No! "The game will end in finite time with probability one" does not mean the game cannot go on for infinite time.
Let me give another example. Randomly select a real number between 0 and 1. The probability of you picking that number p is 0. If it were more than 0, then by the Archimedean property of the real numbers, there is a integer n such that np > 1; that is, there is a greater then 100% chance of picking one of n numbers. But we know there are more then n real numbers between 0 and 1, so the odds of picking any one number is 0, even though you're guaranteed to pick some number.
But, we can see scenarios where it clearly does not complete in finite time.

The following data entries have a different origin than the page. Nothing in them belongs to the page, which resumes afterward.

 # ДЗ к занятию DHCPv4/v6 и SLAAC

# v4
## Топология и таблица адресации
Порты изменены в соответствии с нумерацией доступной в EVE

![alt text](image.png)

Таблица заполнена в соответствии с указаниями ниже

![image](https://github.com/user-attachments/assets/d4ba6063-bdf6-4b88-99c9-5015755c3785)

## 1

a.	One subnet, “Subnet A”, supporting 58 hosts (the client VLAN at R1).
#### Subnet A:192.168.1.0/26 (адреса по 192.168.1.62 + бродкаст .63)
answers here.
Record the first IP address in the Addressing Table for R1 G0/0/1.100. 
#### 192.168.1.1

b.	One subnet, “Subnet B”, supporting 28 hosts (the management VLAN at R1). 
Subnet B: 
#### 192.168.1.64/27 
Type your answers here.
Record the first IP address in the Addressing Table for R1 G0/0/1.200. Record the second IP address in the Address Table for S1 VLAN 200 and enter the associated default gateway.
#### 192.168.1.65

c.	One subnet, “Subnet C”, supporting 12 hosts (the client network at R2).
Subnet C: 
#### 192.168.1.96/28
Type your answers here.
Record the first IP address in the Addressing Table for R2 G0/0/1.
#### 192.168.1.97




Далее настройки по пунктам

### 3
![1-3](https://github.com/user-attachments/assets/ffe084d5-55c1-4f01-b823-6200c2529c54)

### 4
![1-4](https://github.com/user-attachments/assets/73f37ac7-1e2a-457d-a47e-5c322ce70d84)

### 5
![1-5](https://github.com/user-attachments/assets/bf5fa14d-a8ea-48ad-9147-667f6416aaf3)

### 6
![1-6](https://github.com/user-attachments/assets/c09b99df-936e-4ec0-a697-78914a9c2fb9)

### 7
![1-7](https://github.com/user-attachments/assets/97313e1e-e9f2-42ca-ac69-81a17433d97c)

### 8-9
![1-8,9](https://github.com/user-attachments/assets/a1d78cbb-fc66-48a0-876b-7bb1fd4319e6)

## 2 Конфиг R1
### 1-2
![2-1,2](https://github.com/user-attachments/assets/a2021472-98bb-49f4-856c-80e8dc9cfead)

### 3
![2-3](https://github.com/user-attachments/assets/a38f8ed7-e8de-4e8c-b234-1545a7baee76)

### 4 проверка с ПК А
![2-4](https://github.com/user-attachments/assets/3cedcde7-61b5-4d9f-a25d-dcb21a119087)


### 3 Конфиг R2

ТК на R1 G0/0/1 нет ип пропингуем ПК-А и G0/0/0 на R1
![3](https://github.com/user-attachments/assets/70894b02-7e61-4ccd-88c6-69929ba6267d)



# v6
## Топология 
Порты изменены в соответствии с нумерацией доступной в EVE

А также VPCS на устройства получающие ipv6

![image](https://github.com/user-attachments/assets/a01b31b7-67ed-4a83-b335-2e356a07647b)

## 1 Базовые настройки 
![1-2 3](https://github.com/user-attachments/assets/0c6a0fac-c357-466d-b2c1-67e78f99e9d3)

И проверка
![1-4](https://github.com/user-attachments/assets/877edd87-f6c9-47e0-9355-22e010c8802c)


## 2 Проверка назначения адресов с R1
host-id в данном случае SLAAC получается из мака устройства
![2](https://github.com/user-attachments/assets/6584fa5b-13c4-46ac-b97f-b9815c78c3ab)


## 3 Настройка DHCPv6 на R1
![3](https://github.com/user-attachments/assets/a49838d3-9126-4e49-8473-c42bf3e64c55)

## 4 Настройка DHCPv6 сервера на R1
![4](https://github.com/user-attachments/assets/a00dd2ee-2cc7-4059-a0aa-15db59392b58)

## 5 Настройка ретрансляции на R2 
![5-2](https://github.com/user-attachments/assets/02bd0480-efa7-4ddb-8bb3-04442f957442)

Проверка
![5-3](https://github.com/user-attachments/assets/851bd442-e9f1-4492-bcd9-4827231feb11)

A set of zero probability.
I am not sure where you're getting that. It seems to me that each game is independent. The number of games remaining to be completed does not depend upon the number already played.
Right, each game is independent. It's like we're flipping coins, and every time someone gets heads without the other person getting heads, they win. There's a 50% chance a round of someone winning, so the number of games that extend to round n+1 is half that of the number of games that extend to round n. The probability of a game continuing to n+1 rounds is (1/2)^n, so the probability of any game continuing to infinity is lim as n goes to infinity of (1/2)^n, which equals 0. Same thing here, with slightly more complicated numbers.
There are examples of games going to infinity, but the probability of any or all of them happening is zero.